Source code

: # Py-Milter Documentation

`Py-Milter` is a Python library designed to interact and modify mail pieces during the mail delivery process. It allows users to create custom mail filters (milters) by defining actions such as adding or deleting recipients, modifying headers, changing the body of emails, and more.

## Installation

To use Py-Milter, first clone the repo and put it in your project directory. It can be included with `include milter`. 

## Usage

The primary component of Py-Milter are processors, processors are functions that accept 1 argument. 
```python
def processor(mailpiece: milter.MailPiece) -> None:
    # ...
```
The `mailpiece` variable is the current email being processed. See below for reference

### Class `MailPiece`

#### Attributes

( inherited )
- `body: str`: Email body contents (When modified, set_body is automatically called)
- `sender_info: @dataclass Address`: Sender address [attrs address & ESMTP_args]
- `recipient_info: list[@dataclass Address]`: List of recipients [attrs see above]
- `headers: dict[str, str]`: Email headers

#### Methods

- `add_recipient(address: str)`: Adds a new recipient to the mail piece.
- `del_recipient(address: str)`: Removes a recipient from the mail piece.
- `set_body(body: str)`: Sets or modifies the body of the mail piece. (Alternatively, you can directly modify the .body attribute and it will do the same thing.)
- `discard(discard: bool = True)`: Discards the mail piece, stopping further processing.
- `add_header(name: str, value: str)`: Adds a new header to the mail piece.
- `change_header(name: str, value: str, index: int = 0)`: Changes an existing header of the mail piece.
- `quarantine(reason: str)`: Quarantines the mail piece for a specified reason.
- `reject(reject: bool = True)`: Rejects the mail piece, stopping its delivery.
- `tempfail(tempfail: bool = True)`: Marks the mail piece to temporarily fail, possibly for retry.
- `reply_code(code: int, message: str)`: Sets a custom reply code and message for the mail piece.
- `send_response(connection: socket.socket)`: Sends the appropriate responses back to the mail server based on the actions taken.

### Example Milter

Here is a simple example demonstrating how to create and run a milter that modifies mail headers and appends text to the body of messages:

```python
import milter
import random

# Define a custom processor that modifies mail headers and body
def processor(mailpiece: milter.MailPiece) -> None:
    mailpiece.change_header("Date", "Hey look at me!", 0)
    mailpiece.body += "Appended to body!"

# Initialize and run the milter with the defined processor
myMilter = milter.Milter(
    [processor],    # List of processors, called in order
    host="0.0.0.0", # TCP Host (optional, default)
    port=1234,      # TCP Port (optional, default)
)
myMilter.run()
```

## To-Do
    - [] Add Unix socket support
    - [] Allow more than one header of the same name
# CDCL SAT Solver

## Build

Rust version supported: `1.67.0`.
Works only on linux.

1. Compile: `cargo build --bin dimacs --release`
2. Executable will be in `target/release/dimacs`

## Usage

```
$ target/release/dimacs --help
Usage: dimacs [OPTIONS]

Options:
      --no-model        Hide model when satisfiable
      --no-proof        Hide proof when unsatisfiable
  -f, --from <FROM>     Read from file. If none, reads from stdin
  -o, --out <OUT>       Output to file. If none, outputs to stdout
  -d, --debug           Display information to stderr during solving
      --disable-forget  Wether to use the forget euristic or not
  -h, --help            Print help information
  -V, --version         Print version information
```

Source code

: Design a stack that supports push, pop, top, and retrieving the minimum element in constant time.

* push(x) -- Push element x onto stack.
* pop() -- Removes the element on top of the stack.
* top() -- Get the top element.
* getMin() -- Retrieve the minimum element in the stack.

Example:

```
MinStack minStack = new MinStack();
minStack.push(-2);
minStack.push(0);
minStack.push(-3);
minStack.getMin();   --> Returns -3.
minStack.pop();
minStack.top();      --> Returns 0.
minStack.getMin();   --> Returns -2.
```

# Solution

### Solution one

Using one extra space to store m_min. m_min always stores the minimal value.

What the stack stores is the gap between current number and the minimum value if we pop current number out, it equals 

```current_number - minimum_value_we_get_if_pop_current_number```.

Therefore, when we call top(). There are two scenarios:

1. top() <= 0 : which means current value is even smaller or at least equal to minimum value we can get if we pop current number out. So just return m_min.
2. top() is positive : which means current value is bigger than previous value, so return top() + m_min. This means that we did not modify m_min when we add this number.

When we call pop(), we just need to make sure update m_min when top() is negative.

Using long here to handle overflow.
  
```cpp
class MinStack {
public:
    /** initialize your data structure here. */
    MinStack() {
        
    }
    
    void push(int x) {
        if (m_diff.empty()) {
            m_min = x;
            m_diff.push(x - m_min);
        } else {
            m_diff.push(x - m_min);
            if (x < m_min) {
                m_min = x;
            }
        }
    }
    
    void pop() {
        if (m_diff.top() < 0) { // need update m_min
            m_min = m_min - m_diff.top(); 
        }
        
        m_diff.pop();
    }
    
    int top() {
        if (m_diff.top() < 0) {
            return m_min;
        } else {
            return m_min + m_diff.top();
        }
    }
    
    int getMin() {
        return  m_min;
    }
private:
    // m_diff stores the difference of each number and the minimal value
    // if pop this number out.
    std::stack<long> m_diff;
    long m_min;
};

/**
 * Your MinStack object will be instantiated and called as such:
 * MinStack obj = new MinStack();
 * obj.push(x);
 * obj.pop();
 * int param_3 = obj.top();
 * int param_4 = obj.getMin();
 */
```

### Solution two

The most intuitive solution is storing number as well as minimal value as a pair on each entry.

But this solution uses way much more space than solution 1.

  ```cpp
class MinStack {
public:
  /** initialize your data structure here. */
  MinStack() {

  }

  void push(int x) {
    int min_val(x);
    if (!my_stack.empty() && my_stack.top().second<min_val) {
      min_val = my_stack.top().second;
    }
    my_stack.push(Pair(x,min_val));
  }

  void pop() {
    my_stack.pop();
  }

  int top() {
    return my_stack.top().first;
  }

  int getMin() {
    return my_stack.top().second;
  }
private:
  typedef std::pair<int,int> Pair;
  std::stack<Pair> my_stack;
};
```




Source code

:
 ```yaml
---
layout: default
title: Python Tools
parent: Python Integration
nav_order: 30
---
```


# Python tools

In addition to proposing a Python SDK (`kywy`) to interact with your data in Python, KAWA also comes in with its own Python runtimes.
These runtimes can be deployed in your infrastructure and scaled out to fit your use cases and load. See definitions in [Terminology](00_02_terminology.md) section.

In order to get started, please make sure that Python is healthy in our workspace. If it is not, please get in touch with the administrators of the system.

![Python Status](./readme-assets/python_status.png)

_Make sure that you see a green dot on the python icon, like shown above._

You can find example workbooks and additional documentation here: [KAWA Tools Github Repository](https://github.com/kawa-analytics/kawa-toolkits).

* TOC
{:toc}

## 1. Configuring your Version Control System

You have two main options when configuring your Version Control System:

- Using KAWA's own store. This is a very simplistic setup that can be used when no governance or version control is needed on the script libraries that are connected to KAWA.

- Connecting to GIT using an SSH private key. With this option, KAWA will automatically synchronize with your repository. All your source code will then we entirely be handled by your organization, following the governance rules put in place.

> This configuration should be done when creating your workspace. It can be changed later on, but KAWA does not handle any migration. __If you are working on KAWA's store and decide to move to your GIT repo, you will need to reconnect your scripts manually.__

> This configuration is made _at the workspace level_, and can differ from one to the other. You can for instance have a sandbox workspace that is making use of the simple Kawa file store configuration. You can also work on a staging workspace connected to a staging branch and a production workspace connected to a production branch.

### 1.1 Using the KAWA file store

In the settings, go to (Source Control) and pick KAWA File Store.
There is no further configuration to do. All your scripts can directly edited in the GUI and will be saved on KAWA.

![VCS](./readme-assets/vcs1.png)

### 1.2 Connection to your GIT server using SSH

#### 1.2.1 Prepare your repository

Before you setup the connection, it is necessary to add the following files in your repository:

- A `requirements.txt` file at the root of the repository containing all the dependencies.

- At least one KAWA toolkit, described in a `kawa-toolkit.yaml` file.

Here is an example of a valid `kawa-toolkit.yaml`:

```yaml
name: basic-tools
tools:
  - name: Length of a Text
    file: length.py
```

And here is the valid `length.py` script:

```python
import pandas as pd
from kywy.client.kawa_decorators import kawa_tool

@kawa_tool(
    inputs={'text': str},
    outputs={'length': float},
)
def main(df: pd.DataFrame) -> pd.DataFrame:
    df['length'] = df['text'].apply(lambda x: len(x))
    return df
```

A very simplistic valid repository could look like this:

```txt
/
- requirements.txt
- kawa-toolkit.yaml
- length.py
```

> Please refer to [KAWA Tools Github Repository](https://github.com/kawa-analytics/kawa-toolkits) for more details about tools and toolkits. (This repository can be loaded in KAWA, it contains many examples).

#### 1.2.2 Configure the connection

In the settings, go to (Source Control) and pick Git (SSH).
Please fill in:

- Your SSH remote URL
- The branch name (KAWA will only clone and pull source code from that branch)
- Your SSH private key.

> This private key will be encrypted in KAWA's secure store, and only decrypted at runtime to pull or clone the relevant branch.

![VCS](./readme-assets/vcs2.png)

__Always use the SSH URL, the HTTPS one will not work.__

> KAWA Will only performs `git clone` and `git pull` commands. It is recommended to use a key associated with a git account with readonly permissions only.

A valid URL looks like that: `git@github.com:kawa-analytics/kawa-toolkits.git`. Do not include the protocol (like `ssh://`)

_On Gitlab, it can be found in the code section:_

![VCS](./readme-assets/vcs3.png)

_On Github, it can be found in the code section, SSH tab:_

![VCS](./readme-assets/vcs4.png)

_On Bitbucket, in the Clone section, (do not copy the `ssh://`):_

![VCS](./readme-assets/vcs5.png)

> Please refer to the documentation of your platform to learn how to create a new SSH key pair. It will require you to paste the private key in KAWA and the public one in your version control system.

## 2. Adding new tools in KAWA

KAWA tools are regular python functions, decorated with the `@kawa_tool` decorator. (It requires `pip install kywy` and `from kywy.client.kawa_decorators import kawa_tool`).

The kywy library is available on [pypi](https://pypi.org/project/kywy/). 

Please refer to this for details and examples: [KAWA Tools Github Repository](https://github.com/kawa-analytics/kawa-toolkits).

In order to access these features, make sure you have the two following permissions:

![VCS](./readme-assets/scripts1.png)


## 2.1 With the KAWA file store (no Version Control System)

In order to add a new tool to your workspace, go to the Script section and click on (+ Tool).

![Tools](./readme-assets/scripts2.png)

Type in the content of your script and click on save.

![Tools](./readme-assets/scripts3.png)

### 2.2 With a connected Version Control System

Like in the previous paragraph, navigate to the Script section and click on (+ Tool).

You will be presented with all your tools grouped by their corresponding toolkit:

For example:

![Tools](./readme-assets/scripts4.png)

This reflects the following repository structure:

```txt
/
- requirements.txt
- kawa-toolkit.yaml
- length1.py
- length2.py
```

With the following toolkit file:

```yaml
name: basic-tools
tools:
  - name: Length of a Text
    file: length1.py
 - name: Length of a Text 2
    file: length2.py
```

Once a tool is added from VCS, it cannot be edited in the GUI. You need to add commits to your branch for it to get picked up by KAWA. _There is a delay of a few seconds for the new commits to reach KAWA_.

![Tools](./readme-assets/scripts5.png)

◇ ◇ ◇ ◇ ◇ ◇ ◇

◆ YOUR INSTRUCTIONS
Taking the line with "## 1. Configuring your Version Control System" as the first and the line with "all the dependencies." as the last, retype that stretch of the data above exactly, with no other lines.

◆ ANSWER
## 1. Configuring your Version Control System

You have two main options when configuring your Version Control System:

- Using KAWA's own store. This is a very simplistic setup that can be used when no governance or version control is needed on the script libraries that are connected to KAWA.

- Connecting to GIT using an SSH private key. With this option, KAWA will automatically synchronize with your repository. All your source code will then we entirely be handled by your organization, following the governance rules put in place.

> This configuration should be done when creating your workspace. It can be changed later on, but KAWA does not handle any migration. __If you are working on KAWA's store and decide to move to your GIT repo, you will need to reconnect your scripts manually.__

> This configuration is made _at the workspace level_, and can differ from one to the other. You can for instance have a sandbox workspace that is making use of the simple Kawa file store configuration. You can also work on a staging workspace connected to a staging branch and a production workspace connected to a production branch.

### 1.1 Using the KAWA file store

In the settings, go to (Source Control) and pick KAWA File Store.
There is no further configuration to do. All your scripts can directly edited in the GUI and will be saved on KAWA.

![VCS](./readme-assets/vcs1.png)

### 1.2 Connection to your GIT server using SSH

#### 1.2.1 Prepare your repository

Before you setup the connection, it is necessary to add the following files in your repository:

- A `requirements.txt` file at the root of the repository containing all the dependencies.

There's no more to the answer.